Qu'est-ce que le schiste ?
Si cette idée reçue peut être considérée comme juste au premier abord, elle est discutable en raison de son imprécision dans l’emploi du terme « schiste ».
Les gaz que l’on désigne couramment comme « de schiste » sont des gaz composés principalement de méthane, emprisonnés dans des roches sédimentaires argileuses ou marneuses(5). Enfouies à des profondeurs de 2 000 à 4 000 m de la surface, ces roches sont des roches-mères, aussi appelées schistes sédimentaires argileux. Elles piègent les hydrocarbures formés par sédimentation lorsque ceux-ci migrent.
En géologie, on qualifie plus largement de schiste une roche dotée d’un aspect feuilleté qui se décompose en plaques fines. On en distingue deux grandes catégories : les schistes argileux qui contiennent donc des hydrocarbures non conventionnels et les schistes métamorphiques, tels que l’ardoise, qui n’en contiennent pas. Par conséquent, lesdits « gaz de schiste » ne sont pas occlus dans tous les schistes.

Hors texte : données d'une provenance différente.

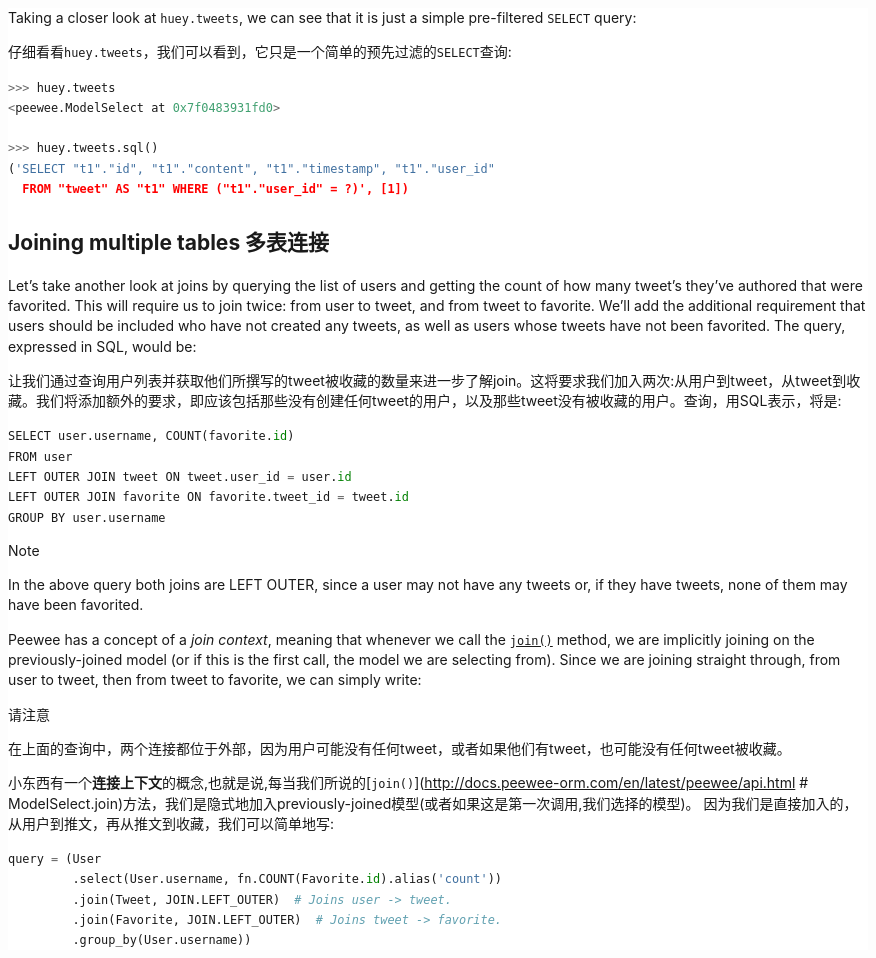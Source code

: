 Taking a closer look at `huey.tweets`, we can see that it is just a simple pre-filtered `SELECT` query:

仔细看看`huey.tweets`，我们可以看到，它只是一个简单的预先过滤的`SELECT`查询:

```python
>>> huey.tweets
<peewee.ModelSelect at 0x7f0483931fd0>

>>> huey.tweets.sql()
('SELECT "t1"."id", "t1"."content", "t1"."timestamp", "t1"."user_id"
  FROM "tweet" AS "t1" WHERE ("t1"."user_id" = ?)', [1])
```

## Joining multiple tables 多表连接

Let’s take another look at joins by querying the list of users and getting the count of how many tweet’s they’ve authored that were favorited. This will require us to join twice: from user to tweet, and from tweet to favorite. We’ll add the additional requirement that users should be included who have not created any tweets, as well as users whose tweets have not been favorited. The query, expressed in SQL, would be:

让我们通过查询用户列表并获取他们所撰写的tweet被收藏的数量来进一步了解join。这将要求我们加入两次:从用户到tweet，从tweet到收藏。我们将添加额外的要求，即应该包括那些没有创建任何tweet的用户，以及那些tweet没有被收藏的用户。查询，用SQL表示，将是:

```python
SELECT user.username, COUNT(favorite.id)
FROM user
LEFT OUTER JOIN tweet ON tweet.user_id = user.id
LEFT OUTER JOIN favorite ON favorite.tweet_id = tweet.id
GROUP BY user.username
```

Note

In the above query both joins are LEFT OUTER, since a user may not have any tweets or, if they have tweets, none of them may have been favorited.

Peewee has a concept of a *join context*, meaning that whenever we call the [`join()`](http://docs.peewee-orm.com/en/latest/peewee/api.html#ModelSelect.join) method, we are implicitly joining on the previously-joined model (or if this is the first call, the model we are selecting from). Since we are joining straight through, from user to tweet, then from tweet to favorite, we can simply write:

请注意

在上面的查询中，两个连接都位于外部，因为用户可能没有任何tweet，或者如果他们有tweet，也可能没有任何tweet被收藏。

小东西有一个**连接上下文**的概念,也就是说,每当我们所说的[`join()`](http://docs.peewee-orm.com/en/latest/peewee/api.html # ModelSelect.join)方法，我们是隐式地加入previously-joined模型(或者如果这是第一次调用,我们选择的模型)。
因为我们是直接加入的，从用户到推文，再从推文到收藏，我们可以简单地写:

```python
query = (User
         .select(User.username, fn.COUNT(Favorite.id).alias('count'))
         .join(Tweet, JOIN.LEFT_OUTER)  # Joins user -> tweet.
         .join(Favorite, JOIN.LEFT_OUTER)  # Joins tweet -> favorite.
         .group_by(User.username))
```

Les micaschistes, schistes métamorphiques, ne contiennent pas d'hydrocarbures. Ici en Namibie.
En fait, la notion de « gaz de schiste » a été galvaudée en raison d’une mauvaise traduction du mot anglais « shale ». Celui-ci désigne bien une roche sédimentaire argileuse tandis que l’équivalent utilisé en français s’avère inadapté car trop vague. Il serait préférable d’employer la formulation « gaz de roche-mère » ou « gaz de schiste argileux ».
Toutefois, le terme « gaz de schiste » est entré dans le débat public et continuera probablement d’être employé. La même imprécision réside dans l’emploi des termes « huile de schiste » ou « pétrole de schiste ».